_EXERCISE OBJECTIVE:_ Check every line of the entries for the string "qdaily" and return the ones that contain it.

-------- PROVIDED MATERIAL

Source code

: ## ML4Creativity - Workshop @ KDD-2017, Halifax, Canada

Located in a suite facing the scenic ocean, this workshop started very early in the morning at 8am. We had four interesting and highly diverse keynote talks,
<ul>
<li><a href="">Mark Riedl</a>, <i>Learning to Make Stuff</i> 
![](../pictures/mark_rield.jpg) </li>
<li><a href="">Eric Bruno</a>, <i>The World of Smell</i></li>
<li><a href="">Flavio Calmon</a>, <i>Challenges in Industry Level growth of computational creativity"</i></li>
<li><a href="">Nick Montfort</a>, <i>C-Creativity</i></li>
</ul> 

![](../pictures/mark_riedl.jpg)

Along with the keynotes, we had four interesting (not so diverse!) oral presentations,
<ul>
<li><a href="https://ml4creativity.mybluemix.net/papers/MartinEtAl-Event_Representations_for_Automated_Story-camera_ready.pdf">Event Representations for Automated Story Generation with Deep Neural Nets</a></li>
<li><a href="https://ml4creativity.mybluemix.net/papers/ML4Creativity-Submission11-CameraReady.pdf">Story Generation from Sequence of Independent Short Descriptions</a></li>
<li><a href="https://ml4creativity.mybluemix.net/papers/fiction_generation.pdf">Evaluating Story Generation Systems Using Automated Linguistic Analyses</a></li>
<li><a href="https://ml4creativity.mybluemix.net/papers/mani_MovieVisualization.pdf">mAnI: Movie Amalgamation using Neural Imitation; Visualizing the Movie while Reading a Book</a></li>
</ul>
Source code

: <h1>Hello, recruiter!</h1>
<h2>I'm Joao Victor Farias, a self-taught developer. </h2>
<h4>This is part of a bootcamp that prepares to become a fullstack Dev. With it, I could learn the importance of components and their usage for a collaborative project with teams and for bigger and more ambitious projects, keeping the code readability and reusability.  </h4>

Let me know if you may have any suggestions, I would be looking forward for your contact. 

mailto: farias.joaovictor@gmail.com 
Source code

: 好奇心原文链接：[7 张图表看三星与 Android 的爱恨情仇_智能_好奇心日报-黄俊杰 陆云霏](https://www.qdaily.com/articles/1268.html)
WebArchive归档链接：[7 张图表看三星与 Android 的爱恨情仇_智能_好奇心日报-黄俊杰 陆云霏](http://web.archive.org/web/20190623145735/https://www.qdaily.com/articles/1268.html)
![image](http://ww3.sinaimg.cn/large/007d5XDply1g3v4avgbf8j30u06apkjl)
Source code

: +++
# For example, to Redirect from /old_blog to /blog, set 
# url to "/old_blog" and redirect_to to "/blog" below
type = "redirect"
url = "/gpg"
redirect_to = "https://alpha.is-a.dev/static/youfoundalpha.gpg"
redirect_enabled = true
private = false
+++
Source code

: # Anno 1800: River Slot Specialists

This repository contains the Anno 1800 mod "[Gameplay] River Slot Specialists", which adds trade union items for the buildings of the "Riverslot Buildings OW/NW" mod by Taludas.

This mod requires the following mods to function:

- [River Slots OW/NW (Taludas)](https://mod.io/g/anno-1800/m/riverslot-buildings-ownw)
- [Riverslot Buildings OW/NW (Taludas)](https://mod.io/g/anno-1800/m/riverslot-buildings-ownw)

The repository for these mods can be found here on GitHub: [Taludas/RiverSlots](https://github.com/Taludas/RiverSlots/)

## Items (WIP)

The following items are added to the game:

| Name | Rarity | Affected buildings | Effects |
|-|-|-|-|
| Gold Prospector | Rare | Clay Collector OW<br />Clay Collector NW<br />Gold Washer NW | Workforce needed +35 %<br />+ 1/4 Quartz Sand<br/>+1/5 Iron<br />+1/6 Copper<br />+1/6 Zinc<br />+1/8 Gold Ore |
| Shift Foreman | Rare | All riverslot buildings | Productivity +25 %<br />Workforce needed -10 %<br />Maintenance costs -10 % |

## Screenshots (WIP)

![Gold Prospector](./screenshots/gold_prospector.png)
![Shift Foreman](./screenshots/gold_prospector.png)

----------------

_THE COMPLETED TASK:_
: 好奇心原文链接：[7 张图表看三星与 Android 的爱恨情仇_智能_好奇心日报-黄俊杰 陆云霏](https://www.qdaily.com/articles/1268.html)
WebArchive归档链接：[7 张图表看三星与 Android 的爱恨情仇_智能_好奇心日报-黄俊杰 陆云霏](http://web.archive.org/web/20190623145735/https://www.qdaily.com/articles/1268.html)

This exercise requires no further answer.